[Your goal]
Give the count of lines in the records below that contain "INTEL", with no other words.

[Excerpted records]
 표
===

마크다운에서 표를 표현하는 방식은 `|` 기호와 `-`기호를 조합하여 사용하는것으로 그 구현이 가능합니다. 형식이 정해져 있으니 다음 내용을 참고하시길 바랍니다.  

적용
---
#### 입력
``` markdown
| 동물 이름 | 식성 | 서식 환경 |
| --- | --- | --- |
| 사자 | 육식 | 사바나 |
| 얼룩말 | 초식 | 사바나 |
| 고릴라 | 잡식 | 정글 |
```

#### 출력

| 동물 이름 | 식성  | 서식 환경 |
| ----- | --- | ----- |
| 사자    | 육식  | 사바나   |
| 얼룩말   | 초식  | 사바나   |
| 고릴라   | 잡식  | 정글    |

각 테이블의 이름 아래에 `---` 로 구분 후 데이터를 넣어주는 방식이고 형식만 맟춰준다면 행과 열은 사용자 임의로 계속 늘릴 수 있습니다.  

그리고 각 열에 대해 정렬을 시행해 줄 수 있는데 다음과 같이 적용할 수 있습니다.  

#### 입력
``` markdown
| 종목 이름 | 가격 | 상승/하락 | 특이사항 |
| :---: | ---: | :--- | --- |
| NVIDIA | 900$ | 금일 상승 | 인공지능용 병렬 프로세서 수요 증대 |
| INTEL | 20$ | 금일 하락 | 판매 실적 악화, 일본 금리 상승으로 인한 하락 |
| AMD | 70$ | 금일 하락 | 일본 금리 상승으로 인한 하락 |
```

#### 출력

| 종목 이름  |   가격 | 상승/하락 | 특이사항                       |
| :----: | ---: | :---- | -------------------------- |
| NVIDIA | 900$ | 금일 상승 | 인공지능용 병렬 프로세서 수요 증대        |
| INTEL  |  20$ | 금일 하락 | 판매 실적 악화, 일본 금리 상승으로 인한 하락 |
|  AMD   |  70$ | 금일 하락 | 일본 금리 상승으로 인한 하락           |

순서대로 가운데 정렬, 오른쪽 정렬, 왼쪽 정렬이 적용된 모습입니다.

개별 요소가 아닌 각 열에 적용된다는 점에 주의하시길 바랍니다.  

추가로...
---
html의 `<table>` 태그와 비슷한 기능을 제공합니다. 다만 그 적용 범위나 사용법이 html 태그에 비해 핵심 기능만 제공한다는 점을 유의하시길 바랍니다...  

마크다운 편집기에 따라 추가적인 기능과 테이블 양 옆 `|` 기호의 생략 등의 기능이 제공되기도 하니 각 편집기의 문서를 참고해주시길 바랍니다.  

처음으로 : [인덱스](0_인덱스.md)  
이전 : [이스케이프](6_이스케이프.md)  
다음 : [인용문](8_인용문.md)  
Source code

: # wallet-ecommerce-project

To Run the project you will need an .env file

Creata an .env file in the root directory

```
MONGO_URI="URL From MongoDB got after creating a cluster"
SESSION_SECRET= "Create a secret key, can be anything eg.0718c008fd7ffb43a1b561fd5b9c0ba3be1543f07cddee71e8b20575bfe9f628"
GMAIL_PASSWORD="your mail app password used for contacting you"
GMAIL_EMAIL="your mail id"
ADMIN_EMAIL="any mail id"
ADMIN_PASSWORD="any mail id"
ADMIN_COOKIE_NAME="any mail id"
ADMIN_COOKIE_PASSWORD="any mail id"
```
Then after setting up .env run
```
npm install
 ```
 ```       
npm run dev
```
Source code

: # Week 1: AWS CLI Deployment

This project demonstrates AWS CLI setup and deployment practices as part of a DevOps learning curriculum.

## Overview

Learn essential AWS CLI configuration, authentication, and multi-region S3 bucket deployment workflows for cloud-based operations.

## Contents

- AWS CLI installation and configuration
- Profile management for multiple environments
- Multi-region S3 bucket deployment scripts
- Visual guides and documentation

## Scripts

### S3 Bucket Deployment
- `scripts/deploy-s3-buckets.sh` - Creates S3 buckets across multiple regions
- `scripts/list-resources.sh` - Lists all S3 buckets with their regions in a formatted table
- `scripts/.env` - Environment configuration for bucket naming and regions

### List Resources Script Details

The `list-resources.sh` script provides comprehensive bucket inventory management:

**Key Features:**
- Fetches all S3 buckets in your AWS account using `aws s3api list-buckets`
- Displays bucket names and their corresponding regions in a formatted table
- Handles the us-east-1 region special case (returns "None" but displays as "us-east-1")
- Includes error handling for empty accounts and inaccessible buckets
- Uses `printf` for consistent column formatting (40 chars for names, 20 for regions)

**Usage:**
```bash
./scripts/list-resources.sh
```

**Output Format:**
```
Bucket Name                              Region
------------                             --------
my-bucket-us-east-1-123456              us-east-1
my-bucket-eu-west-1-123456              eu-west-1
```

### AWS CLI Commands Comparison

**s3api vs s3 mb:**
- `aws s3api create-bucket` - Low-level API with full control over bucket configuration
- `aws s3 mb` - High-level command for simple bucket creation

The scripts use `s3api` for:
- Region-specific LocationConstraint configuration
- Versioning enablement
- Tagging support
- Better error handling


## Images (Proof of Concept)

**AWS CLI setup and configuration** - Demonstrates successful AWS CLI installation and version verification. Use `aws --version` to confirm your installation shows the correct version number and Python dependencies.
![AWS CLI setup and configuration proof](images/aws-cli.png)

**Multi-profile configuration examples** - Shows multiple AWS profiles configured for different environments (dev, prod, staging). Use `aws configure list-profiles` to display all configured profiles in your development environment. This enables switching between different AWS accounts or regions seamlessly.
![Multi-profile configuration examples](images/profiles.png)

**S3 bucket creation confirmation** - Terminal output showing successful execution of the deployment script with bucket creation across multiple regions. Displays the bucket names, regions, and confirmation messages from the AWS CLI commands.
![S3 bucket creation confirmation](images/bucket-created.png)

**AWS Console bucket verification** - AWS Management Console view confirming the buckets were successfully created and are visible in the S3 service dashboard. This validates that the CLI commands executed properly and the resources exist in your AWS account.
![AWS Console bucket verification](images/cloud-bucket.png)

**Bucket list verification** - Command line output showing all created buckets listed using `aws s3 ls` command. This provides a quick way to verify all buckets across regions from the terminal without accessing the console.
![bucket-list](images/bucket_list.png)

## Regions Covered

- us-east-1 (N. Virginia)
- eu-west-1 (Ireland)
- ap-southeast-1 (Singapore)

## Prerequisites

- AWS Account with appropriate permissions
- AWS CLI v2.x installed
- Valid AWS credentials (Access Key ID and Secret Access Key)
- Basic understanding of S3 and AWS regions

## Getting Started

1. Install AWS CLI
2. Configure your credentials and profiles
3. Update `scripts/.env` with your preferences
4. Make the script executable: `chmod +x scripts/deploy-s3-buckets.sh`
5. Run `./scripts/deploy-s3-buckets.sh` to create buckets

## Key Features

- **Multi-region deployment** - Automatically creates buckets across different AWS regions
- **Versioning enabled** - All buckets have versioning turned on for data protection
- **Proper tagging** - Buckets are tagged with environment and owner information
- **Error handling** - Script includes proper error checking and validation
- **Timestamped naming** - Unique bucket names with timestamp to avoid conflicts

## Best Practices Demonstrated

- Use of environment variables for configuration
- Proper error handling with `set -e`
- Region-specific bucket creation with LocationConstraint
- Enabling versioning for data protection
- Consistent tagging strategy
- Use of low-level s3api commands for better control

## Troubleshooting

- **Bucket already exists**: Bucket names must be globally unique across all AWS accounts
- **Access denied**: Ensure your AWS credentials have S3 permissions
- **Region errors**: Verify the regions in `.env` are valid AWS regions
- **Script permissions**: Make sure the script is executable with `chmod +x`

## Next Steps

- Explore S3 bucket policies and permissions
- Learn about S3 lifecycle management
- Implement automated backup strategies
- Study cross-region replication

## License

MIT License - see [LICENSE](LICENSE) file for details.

[Output of the task]
2